Cranial reconstruction with titanium mesh plate. The plate was shaped to conform to the surface morphology of the skull and fixed to the skull with a titanium screw
To prevent cerebral oedema, 10% glycerol (0.5–1.0 g/kg q6–12h IV) was continued for 24–72 h after surgery. In addition, antibiotics were continued for 2 weeks postoperatively (enrofloxacin, 5 mg/kg q24h and chloramphenicol, 30 mg/kg q12h).
Follow-up
Medical records and telephone interviews were used to determine the date and whether the cat was still alive and, if not, the cause of death.
Statistical analysis
Statistical analysis was performed with R 3.4.4 GUI 1.70 software, and a P value of <0.05 was considered statistically significant. The normality of the data was determined with the Shapiro–Wilk normality test. Because the lateral ventricular volume did not show normality (P = 0.7834), the Wilcoxon signed rank test was performed.
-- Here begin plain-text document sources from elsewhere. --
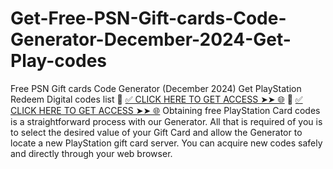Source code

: # Get-Free-PSN-Gift-cards-Code-Generator-December-2024-Get-Play-codes

Free PSN Gift cards Code Generator (December 2024) Get PlayStation Redeem Digital codes list
📌 [✅ CLICK HERE TO GET ACCESS ➤➤ 🌐](https://mdshamiul.com/pnsgift/)
📌 [✅ CLICK HERE TO GET ACCESS ➤➤ 🌐](https://mdshamiul.com/pnsgift/)
Obtaining free PlayStation Card codes is a straightforward process with our Generator. All that is required of you is to select the desired value of your Gift Card and allow the Generator to locate a new PlayStation gift card server. You can acquire new codes safely and directly through your web browser.
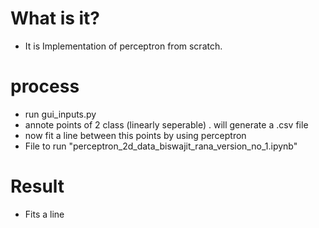 # What is it?

- It is Implementation of perceptron from scratch.


# process
- run gui_inputs.py
- annote points of 2 class (linearly seperable) . will generate a .csv file
- now fit a line between this points by using perceptron
- File to run "perceptron_2d_data_biswajit_rana_version_no_1.ipynb"

# Result
- Fits a line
Pre- and postoperative tumour volumes showed normality (P <0.0001); therefore, a corresponding t-test was performed.
Results
Pre- and postoperative MRI data were available for 10/14 cats with IM. There were seven cases of combined cingulate, transtentorial and foramen magnum herniations. All of these seven cats were mixed breed; three were castrated males and four were spayed females. Median age was 13.0 years (range 9.9–16.1 years). Clinical signs of the seven cats with cerebral herniation included visual impairment (n = 5 [71.4%]), ataxia (n = 4; [57.1%]), impaired consciousness (n = 2; [28.6%]), head pressing (n = 2; [28.6%]), paresis (n = 1; [14.3%]), torticollis (n = 1; [14.3%]) and personality changes (n = 1 [14.3%]). The median interval from the onset of clinical signs to diagnosis was 35 days (range 8–146 days), and the median interval from the onset of clinical signs to surgery was 35 days (range 21–163 days) (Table 1).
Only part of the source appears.